The role of the party leader is forced upon the President by the method of his selection. The theory of the makers of the Constitution may have been that the presidential electors would exercise a real choice, but it is hard to understand how, as experienced politicians, they can have expected anything of the kind. They did not provide that the electors should meet as one body for consultation and make deliberate choice of a President and Vice-President, but that they should meet “in their respective states” and cast their ballots in separate groups, without the possibility of consulting and without the least likelihood of agreeing, unless some such means as have actually been used were employed to suggest and determine their choice beforehand. It was the practice at first to make party nominations for the presidency by congressional caucus. Since the Democratic upheaval of General Jackson’s time, nominating conventions have taken the place of congressional caucuses; and the choice of Presidents by party conventions has had some very interesting results.

We are apt to think of the choice of nominating conventions as somewhat haphazard. We know, or think that we know, how their action is sometimes determined, and the knowledge makes us very uneasy. We know that there is no debate in nominating conventions, no discussion of the merits of the respective candidates, at which the country can sit as audience and assess the wisdom of the final choice. If there is any talking to be done, aside from the formal addresses of the temporary and permanent chairmen and of those who present the platform and the names of the several aspirants for nomination, the assembly adjourns. The talking that is to decide the result must be done in private committee rooms and behind the closed doors of the headquarters of the several state delegations to the convention. . . .

Footnotes
  1. 1. The Whig party emerged in England during the seventeenth century; as Wilson points out, their primary aim was to curb the arbitrary element of the British monarchy by instituting a series of constitutional reforms. The adjective Newtonian refers to the group of scientific theories first developed by Sir Isaac Newton (1642-1727), the British polymath whose insights in the fields of mathematics, astronomy, and physics were critical to the opening of the Scientific Revolution.

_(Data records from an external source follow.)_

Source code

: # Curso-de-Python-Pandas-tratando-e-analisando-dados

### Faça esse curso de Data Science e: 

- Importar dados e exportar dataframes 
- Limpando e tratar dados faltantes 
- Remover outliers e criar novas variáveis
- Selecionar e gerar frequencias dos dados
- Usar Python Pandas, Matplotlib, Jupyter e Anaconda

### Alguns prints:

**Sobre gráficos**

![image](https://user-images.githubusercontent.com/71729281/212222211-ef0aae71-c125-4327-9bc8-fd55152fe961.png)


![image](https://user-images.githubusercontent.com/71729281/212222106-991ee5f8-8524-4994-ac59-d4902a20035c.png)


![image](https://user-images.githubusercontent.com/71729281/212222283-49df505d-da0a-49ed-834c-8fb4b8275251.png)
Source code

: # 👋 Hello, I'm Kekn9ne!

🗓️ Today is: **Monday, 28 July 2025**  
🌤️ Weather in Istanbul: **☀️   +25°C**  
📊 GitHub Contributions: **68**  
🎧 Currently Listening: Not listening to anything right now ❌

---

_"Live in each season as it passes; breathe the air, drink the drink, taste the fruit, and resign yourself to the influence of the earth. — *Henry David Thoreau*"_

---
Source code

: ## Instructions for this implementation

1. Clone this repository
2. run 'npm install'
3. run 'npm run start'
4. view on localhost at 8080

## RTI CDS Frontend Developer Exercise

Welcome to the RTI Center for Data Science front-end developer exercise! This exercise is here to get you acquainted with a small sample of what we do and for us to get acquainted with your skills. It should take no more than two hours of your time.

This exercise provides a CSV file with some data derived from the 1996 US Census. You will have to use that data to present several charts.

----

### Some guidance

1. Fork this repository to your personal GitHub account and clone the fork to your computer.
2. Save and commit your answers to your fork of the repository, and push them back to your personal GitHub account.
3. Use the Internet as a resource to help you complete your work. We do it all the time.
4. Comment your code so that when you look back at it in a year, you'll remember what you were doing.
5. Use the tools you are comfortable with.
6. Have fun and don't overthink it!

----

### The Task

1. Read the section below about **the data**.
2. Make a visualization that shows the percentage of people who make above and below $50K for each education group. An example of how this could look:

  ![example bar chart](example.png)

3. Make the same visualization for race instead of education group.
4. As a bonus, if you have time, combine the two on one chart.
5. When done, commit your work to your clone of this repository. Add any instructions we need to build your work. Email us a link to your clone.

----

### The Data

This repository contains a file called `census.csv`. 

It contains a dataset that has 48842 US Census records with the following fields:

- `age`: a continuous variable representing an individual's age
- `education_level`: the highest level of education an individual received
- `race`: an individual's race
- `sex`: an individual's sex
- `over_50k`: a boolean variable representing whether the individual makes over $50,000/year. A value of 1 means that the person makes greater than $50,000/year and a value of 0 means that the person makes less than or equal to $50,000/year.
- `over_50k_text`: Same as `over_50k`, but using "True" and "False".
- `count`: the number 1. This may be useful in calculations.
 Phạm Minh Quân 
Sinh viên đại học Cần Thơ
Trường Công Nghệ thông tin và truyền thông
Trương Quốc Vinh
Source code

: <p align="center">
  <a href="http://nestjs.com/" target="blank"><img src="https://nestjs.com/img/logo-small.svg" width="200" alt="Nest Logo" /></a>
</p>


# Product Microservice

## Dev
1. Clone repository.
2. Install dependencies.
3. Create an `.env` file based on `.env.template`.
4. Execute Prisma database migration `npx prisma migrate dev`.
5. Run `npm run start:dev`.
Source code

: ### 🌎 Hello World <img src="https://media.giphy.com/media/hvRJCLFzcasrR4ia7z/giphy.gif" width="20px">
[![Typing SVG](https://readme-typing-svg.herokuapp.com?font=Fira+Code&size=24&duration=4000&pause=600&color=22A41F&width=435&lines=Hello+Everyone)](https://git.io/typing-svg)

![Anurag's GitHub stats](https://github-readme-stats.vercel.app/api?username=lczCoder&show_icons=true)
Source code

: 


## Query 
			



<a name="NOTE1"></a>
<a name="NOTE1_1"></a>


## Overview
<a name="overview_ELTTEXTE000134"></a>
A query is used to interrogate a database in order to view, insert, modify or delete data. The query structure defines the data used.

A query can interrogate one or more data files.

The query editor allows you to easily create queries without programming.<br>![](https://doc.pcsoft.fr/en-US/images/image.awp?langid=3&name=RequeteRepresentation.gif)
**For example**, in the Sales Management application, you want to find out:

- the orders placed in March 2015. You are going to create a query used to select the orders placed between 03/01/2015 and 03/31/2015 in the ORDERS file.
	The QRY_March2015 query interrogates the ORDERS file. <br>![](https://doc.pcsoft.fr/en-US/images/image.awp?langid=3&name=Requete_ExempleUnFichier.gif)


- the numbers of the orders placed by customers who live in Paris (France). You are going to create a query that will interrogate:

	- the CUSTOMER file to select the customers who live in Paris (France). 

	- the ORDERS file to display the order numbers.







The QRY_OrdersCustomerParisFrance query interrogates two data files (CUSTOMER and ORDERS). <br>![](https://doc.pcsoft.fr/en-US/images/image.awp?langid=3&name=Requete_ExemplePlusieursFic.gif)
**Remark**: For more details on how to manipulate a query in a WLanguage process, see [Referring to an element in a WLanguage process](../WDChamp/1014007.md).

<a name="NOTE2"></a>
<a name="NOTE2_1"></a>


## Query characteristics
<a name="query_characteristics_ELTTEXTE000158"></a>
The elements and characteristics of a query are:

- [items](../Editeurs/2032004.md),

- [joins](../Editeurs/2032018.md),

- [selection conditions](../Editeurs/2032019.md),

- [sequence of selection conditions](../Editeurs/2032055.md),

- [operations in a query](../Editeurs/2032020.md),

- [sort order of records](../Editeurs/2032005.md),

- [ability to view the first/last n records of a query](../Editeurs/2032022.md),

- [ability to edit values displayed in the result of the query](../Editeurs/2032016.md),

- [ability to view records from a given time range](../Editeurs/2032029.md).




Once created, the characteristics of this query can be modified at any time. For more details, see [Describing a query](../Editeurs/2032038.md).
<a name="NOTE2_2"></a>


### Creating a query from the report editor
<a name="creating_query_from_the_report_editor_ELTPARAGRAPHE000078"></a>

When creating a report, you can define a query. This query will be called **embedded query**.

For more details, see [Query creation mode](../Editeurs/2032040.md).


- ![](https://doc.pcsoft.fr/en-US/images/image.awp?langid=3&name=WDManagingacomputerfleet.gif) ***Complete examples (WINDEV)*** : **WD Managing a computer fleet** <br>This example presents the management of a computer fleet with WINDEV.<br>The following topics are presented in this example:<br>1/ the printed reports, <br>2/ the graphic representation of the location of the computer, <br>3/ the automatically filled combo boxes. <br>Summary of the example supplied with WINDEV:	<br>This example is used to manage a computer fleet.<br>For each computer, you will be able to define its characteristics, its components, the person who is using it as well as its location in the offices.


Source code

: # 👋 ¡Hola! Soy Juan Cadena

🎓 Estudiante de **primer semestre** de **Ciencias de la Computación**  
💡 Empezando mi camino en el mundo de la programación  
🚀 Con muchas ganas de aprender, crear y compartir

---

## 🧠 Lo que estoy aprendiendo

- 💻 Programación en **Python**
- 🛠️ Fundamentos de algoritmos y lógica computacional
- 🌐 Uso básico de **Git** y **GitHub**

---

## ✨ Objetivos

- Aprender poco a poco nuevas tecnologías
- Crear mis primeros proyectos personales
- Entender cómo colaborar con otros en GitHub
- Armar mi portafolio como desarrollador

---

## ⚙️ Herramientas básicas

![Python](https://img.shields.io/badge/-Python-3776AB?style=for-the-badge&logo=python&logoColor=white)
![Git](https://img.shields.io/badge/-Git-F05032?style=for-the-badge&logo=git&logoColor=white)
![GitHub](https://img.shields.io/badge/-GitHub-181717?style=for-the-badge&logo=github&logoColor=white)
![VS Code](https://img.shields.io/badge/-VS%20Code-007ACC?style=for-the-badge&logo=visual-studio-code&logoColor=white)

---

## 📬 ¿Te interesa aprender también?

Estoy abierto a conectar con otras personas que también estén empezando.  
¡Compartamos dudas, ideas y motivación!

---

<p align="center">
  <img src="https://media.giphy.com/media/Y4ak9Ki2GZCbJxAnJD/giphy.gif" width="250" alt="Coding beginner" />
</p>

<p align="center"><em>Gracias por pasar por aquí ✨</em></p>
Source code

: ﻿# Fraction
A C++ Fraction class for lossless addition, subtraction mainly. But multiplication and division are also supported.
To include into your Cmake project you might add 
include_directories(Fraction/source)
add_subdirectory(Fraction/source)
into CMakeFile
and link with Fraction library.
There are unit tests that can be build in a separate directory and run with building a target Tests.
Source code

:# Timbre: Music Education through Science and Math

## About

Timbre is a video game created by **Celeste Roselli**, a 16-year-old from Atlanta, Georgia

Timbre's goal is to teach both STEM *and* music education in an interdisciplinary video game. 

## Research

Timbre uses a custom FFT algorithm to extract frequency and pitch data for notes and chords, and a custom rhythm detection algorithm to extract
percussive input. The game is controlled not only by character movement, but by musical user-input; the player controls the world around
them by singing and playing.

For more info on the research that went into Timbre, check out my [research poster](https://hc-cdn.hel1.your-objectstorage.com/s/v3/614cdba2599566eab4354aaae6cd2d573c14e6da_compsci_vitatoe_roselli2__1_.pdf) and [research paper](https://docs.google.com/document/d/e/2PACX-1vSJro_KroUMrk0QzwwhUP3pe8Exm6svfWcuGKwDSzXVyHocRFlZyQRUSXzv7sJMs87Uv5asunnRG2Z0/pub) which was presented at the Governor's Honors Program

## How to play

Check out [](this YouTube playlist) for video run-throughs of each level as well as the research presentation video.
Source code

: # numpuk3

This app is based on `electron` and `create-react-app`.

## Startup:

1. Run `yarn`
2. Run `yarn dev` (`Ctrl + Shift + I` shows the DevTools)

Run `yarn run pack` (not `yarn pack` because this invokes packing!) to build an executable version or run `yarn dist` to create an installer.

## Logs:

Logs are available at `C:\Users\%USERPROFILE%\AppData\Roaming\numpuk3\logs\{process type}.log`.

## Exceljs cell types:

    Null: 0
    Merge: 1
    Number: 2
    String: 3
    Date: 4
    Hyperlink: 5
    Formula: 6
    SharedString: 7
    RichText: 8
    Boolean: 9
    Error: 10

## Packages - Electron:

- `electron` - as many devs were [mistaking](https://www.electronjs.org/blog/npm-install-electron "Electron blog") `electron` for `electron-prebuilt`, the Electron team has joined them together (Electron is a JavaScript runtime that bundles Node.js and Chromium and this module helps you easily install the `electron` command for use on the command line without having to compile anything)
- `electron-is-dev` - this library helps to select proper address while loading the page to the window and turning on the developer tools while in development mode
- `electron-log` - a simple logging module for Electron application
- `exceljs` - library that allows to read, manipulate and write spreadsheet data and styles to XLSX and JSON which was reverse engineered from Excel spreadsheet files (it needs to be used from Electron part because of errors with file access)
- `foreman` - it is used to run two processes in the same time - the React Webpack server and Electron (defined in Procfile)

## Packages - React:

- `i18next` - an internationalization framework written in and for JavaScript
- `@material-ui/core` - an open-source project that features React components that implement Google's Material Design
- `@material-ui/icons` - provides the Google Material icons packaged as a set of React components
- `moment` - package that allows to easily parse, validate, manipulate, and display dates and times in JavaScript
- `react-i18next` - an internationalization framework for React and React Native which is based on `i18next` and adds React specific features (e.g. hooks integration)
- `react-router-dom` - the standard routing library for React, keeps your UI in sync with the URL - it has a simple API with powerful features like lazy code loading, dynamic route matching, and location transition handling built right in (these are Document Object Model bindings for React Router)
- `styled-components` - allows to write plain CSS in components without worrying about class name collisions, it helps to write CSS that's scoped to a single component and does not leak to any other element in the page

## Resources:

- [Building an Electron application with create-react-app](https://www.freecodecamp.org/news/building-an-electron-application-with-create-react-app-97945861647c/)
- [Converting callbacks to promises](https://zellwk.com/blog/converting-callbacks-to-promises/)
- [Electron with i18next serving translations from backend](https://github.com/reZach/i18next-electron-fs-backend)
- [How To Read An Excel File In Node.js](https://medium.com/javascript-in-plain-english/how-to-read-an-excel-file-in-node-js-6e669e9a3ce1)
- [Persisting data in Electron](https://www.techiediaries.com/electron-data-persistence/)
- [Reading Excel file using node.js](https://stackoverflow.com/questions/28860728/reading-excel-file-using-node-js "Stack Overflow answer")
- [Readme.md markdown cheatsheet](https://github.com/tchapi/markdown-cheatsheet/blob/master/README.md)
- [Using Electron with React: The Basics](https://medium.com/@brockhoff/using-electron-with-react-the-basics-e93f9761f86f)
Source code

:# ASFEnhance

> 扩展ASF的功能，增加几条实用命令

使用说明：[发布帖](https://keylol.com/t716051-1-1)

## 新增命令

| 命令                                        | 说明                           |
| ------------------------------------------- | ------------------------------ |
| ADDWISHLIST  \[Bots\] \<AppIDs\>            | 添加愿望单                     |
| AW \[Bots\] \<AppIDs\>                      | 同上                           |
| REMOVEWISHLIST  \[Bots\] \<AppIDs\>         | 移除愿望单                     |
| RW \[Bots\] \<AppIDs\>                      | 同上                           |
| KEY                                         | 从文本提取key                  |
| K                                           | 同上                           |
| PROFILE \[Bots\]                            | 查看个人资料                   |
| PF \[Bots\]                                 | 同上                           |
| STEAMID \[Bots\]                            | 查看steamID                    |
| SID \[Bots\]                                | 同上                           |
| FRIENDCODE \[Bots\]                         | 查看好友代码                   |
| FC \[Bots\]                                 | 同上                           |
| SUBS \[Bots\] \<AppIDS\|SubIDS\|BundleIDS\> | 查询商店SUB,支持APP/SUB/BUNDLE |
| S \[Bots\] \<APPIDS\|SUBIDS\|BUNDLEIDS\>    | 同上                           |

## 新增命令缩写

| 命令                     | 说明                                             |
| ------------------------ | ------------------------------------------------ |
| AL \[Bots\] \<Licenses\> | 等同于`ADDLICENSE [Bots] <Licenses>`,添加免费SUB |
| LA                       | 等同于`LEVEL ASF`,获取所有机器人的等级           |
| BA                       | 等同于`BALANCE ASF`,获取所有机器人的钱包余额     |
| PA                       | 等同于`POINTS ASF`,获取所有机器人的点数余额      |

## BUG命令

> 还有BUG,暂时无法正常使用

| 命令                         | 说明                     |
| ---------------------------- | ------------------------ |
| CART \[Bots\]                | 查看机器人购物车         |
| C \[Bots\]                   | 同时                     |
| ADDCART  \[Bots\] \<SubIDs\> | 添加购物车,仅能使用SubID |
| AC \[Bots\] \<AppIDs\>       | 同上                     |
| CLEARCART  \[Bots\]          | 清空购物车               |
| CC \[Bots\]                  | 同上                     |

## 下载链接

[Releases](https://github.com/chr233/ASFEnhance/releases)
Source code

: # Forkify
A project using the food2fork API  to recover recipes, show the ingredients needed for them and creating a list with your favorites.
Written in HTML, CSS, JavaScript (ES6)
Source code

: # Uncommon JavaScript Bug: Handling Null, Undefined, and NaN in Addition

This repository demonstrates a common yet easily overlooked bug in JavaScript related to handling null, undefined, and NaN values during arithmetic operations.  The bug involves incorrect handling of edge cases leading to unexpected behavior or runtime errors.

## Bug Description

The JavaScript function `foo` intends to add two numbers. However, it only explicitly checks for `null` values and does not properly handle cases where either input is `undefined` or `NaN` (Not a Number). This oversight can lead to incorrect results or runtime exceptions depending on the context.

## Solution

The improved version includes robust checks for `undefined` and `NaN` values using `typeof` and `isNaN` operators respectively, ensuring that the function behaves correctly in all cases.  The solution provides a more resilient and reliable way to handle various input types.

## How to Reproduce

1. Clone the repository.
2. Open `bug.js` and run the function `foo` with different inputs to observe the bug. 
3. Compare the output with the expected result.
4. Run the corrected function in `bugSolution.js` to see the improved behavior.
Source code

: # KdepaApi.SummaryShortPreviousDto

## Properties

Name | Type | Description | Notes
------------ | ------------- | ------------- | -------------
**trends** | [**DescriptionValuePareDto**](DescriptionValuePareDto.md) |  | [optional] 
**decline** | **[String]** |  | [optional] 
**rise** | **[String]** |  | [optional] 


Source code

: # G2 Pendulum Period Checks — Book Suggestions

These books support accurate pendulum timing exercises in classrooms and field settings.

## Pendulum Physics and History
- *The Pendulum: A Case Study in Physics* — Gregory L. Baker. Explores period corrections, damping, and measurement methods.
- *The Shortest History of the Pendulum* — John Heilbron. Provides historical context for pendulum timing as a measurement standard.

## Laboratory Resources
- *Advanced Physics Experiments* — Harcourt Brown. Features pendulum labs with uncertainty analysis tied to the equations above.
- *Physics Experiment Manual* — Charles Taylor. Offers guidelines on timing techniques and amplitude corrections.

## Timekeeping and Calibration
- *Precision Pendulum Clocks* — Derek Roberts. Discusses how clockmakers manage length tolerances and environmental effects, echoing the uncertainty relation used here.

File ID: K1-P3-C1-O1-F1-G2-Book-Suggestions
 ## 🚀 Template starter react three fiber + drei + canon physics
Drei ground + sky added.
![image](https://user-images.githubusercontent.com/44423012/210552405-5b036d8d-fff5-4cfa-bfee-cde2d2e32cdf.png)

  2. 2. Charles Darwin (1809-1882), British naturalist best known as the author of On the Origin of Species (1859), the first widely publicized exposition of the theory of evolution
  3. 3. Montesquieu (1689-1755) was a French philosopher whose Spirit of the Laws was quoted widely by early Americans for its recommendations of separation of powers and confederalism.
  4. 4. Andrew Jackson (1767–1845) served as the seventh president of the United States from 1829 to 1837.  See Documents 11–13 in this volume for examples of the evolution of the office of the president under his administration.
  5. 5. Grover Cleveland (1837–1908) served as the twenty-second and twenty-fourth president of the United States, making him the only individual to have held that office for two non-consecutive terms (1885–89 and 1893–97).
  6. 6. The Spanish-American War (April–August 1898) occurred during the presidency of William McKinley (1843–1901; in office, 1897–1901) and represented the first application of the Monroe Doctrine by which Americans proclaimed their interest in all actions taken by European powers in the Western Hemisphere. Under the guise of this interest, the United States intervened in the Cuban Independence movement against Spain, an act that eventually led to the United States gaining control of Cuba, Puerto Rico, Guam and the Philippines. Public debate on the propriety of the war and its outcomes was vociferous, and did not ignore the irony of McKinley’s having used an anti-imperialist policy as the public justification for what became the nation’s first foray into global expansion.
  7. 7. Walter Bagehot (1826-1877), British journalist and political commentator best known for his long tenure as editor of The Economist.